> **Task goal**
From the entries below, copy each line in which the word "with" occurs.

> **Records shown**
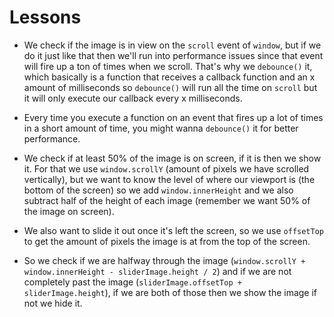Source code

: # Lessons

- We check if the image is in view on the `scroll` event of `window`, but if we do it just like that then we'll run into performance issues since that event will fire up a ton of times when we scroll. That's why we `debounce()` it, which basically is a function that receives a callback function and an x amount of milliseconds so `debounce()` will run all the time on `scroll` but it will only execute our callback every x milliseconds.

- Every time you execute a function on an event that fires up a lot of times in a short amount of time, you might wanna `debounce()` it for better performance.

- We check if at least 50% of the image is on screen, if it is then we show it. For that we use `window.scrollY` (amount of pixels we have scrolled vertically), but we want to know the level of where our viewport is (the bottom of the screen) so we add `window.innerHeight` and we also subtract half of the height of each image (remember we want 50% of the image on screen).

- We also want to slide it out once it's left the screen, so we use `offsetTop` to get the amount of pixels the image is at from the top of the screen.

- So we check if we are halfway through the image (`window.scrollY + window.innerHeight - sliderImage.height / 2`) and if we are not completely past the image (`sliderImage.offsetTop + sliderImage.height`), if we are both of those then we show the image if not we hide it.
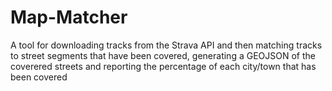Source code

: # Map-Matcher

A tool for downloading tracks from the Strava API and then matching tracks to street segments that have been covered, generating a GEOJSON of the coverered streets and reporting the percentage of each city/town that has been covered
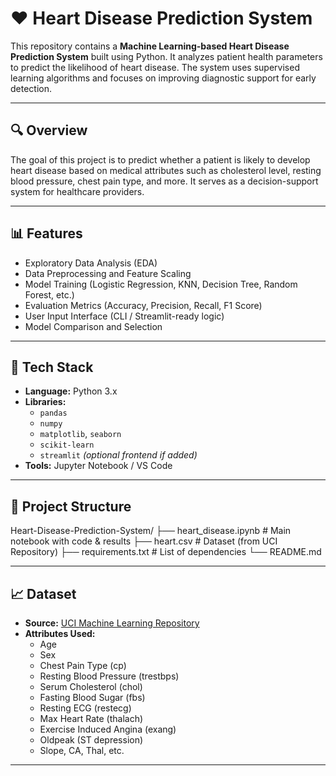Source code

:# ❤️ Heart Disease Prediction System

This repository contains a **Machine Learning-based Heart Disease Prediction System** built using Python. It analyzes patient health parameters to predict the likelihood of heart disease. The system uses supervised learning algorithms and focuses on improving diagnostic support for early detection.

---

## 🔍 Overview

The goal of this project is to predict whether a patient is likely to develop heart disease based on medical attributes such as cholesterol level, resting blood pressure, chest pain type, and more. It serves as a decision-support system for healthcare providers.

---

## 📊 Features

- Exploratory Data Analysis (EDA)
- Data Preprocessing and Feature Scaling
- Model Training (Logistic Regression, KNN, Decision Tree, Random Forest, etc.)
- Evaluation Metrics (Accuracy, Precision, Recall, F1 Score)
- User Input Interface (CLI / Streamlit-ready logic)
- Model Comparison and Selection

---

## 🧰 Tech Stack

- **Language:** Python 3.x
- **Libraries:**
  - `pandas`
  - `numpy`
  - `matplotlib`, `seaborn`
  - `scikit-learn`
  - `streamlit` *(optional frontend if added)*
- **Tools:** Jupyter Notebook / VS Code

---

## 📁 Project Structure

Heart-Disease-Prediction-System/
├── heart_disease.ipynb # Main notebook with code & results
├── heart.csv # Dataset (from UCI Repository)
├── requirements.txt # List of dependencies
└── README.md


---

## 📈 Dataset

- **Source:** [UCI Machine Learning Repository](https://archive.ics.uci.edu/ml/datasets/heart+disease)
- **Attributes Used:**
  - Age
  - Sex
  - Chest Pain Type (cp)
  - Resting Blood Pressure (trestbps)
  - Serum Cholesterol (chol)
  - Fasting Blood Sugar (fbs)
  - Resting ECG (restecg)
  - Max Heart Rate (thalach)
  - Exercise Induced Angina (exang)
  - Oldpeak (ST depression)
  - Slope, CA, Thal, etc.

---
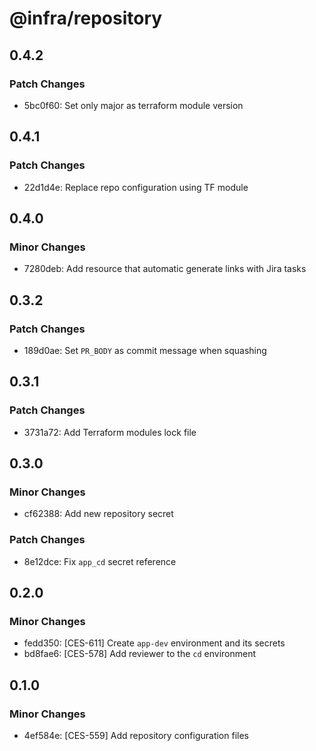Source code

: # @infra/repository

## 0.4.2

### Patch Changes

- 5bc0f60: Set only major as terraform module version

## 0.4.1

### Patch Changes

- 22d1d4e: Replace repo configuration using TF module

## 0.4.0

### Minor Changes

- 7280deb: Add resource that automatic generate links with Jira tasks

## 0.3.2

### Patch Changes

- 189d0ae: Set `PR_BODY` as commit message when squashing

## 0.3.1

### Patch Changes

- 3731a72: Add Terraform modules lock file

## 0.3.0

### Minor Changes

- cf62388: Add new repository secret

### Patch Changes

- 8e12dce: Fix `app_cd` secret reference

## 0.2.0

### Minor Changes

- fedd350: [CES-611] Create `app-dev` environment and its secrets
- bd8fae6: [CES-578] Add reviewer to the `cd` environment

## 0.1.0

### Minor Changes

- 4ef584e: [CES-559] Add repository configuration files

> **Reply to the task**
├── heart_disease.ipynb # Main notebook with code & results
- 7280deb: Add resource that automatic generate links with Jira tasks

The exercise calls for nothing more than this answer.